Overview

A Multicenter, Randomized Study in Participants With Diabetic Retinopathy Without Center-involved Diabetic Macular Edema To Evaluate the Efficacy, Safety, and Pharmacokinetics of Ranibizumab Delivered Via the Port Delivery System Relative to the Com

Status:
Active, not recruiting
Trial end date:
2023-01-18
Target enrollment:
0
Participant gender:
All
Summary
Study GR41675 is a Multicenter, Randomized Study in Participants with Diabetic Retinopathy (DR) Without Center-Involved Diabetic Macular Edema (CI-DME) to Evaluate the Efficacy, Safety of the Port Delivery System with Ranibizumab (PDS) Relative to the Comparator Arm
Phase:
Phase 3
Accepts Healthy Volunteers?
No
Details
Lead Sponsor:
Hoffmann-La Roche
Treatments:
Ranibizumab
Criteria
Inclusion Criteria:

- Age ≥18 years at time of signing Informed Consent Form

- Documented diagnosis of diabetes mellitus (Type 1 or Type 2)

- HbA1c level of ≤12% within 2 months prior to screening or at screening

Inclusion Criteria for Study Eye

- Moderately severe or severe NPDR (ETDRS-DRSS level 47 or 53)
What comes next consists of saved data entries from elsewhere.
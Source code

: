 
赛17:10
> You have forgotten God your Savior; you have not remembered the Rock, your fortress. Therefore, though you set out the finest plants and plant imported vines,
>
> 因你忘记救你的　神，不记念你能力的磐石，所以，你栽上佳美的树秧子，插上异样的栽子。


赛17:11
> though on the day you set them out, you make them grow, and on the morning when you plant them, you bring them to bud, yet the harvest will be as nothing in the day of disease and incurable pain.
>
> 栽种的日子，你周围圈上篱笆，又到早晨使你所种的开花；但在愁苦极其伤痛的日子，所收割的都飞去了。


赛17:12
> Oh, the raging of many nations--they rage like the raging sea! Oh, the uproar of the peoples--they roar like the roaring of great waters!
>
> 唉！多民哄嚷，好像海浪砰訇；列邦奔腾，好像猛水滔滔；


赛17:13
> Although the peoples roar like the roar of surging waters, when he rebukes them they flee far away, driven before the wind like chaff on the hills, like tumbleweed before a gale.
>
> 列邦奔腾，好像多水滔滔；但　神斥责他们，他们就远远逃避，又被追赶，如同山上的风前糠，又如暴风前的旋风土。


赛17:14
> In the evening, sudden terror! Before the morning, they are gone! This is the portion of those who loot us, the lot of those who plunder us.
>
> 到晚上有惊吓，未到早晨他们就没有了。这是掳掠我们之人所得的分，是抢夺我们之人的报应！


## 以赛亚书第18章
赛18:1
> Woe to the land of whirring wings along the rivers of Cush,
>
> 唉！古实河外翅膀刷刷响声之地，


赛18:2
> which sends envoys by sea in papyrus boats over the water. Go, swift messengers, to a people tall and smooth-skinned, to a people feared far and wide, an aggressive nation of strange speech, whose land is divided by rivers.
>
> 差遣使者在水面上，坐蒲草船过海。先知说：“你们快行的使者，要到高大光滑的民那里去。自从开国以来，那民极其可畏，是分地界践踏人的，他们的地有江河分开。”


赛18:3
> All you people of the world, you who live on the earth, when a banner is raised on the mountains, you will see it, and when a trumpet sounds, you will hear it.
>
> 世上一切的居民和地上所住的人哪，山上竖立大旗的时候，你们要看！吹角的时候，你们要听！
- BCVA score of ≥ 69 letters (20/40 approximate Snellen equivalent or better)

Exclusion Criteria:

- Uncontrolled blood pressure

- Cerebrovascular accident or myocardial infarction within 6 months prior to
randomization

- Atrial fibrillation diagnosis or worsening within 6 months prior to randomization

- Current systemic treatment for a confirmed active systemic infection

- Renal failure requiring renal transplant, hemodialysis, or peritoneal dialysis, or
anticipated to require hemodialysis or peritoneal dialysis at any time during the
study

- History of other disease, other non-diabetic metabolic dysfunction, physical
examination finding, or clinical laboratory finding giving reasonable suspicion of a
condition that contraindicates the use of ranibizumab or surgical placement of the PDS
implant; that might affect interpretation of the results of the study; or that renders
the patient at high risk for treatment complications in the opinion of the
investigator or Sponsor

Ocular Exclusion Criteria for Study Eye:

- Presence of center-involved diabetic macular edema (defined as CST ≥325 µm)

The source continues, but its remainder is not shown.